Dataset entries
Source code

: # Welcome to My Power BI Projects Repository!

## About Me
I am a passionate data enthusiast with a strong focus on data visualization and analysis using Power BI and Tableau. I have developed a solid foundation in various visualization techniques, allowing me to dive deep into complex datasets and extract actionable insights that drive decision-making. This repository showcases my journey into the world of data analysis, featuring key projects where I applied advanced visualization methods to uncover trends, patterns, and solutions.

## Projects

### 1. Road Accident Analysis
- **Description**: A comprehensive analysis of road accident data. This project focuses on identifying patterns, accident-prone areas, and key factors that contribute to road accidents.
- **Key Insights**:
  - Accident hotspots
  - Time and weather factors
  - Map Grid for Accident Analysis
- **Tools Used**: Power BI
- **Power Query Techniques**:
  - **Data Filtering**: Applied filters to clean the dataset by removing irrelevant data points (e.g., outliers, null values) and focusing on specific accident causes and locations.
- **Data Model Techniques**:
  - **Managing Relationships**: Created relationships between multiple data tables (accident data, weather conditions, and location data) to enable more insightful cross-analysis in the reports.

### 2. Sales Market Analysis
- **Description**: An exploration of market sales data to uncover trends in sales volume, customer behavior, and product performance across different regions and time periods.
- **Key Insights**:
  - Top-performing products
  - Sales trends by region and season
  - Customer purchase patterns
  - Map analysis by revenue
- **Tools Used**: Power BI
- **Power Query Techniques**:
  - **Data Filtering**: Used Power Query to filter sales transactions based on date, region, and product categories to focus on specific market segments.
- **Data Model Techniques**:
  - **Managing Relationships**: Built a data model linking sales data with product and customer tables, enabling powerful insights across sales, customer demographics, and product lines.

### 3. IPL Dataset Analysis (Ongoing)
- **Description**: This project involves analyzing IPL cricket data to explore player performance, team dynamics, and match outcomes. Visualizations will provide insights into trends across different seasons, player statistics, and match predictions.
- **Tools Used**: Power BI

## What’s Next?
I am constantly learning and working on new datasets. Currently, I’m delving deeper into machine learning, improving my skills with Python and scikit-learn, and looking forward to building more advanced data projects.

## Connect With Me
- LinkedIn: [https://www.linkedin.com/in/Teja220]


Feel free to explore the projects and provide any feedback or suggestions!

TASK INSTRUCTIONS: Please reproduce the records above in their entirety, exactly as given.

RESPONSE:
Source code

: # Welcome to My Power BI Projects Repository!

## About Me
I am a passionate data enthusiast with a strong focus on data visualization and analysis using Power BI and Tableau. I have developed a solid foundation in various visualization techniques, allowing me to dive deep into complex datasets and extract actionable insights that drive decision-making. This repository showcases my journey into the world of data analysis, featuring key projects where I applied advanced visualization methods to uncover trends, patterns, and solutions.

## Projects

### 1. Road Accident Analysis
- **Description**: A comprehensive analysis of road accident data. This project focuses on identifying patterns, accident-prone areas, and key factors that contribute to road accidents.
- **Key Insights**:
  - Accident hotspots
  - Time and weather factors
  - Map Grid for Accident Analysis
- **Tools Used**: Power BI
- **Power Query Techniques**:
  - **Data Filtering**: Applied filters to clean the dataset by removing irrelevant data points (e.g., outliers, null values) and focusing on specific accident causes and locations.
- **Data Model Techniques**:
  - **Managing Relationships**: Created relationships between multiple data tables (accident data, weather conditions, and location data) to enable more insightful cross-analysis in the reports.

### 2. Sales Market Analysis
- **Description**: An exploration of market sales data to uncover trends in sales volume, customer behavior, and product performance across different regions and time periods.
- **Key Insights**:
  - Top-performing products
  - Sales trends by region and season
  - Customer purchase patterns
  - Map analysis by revenue
- **Tools Used**: Power BI
- **Power Query Techniques**:
  - **Data Filtering**: Used Power Query to filter sales transactions based on date, region, and product categories to focus on specific market segments.
- **Data Model Techniques**:
  - **Managing Relationships**: Built a data model linking sales data with product and customer tables, enabling powerful insights across sales, customer demographics, and product lines.

### 3. IPL Dataset Analysis (Ongoing)
- **Description**: This project involves analyzing IPL cricket data to explore player performance, team dynamics, and match outcomes. Visualizations will provide insights into trends across different seasons, player statistics, and match predictions.
- **Tools Used**: Power BI

## What’s Next?
I am constantly learning and working on new datasets. Currently, I’m delving deeper into machine learning, improving my skills with Python and scikit-learn, and looking forward to building more advanced data projects.

## Connect With Me
- LinkedIn: [https://www.linkedin.com/in/Teja220]


Feel free to explore the projects and provide any feedback or suggestions!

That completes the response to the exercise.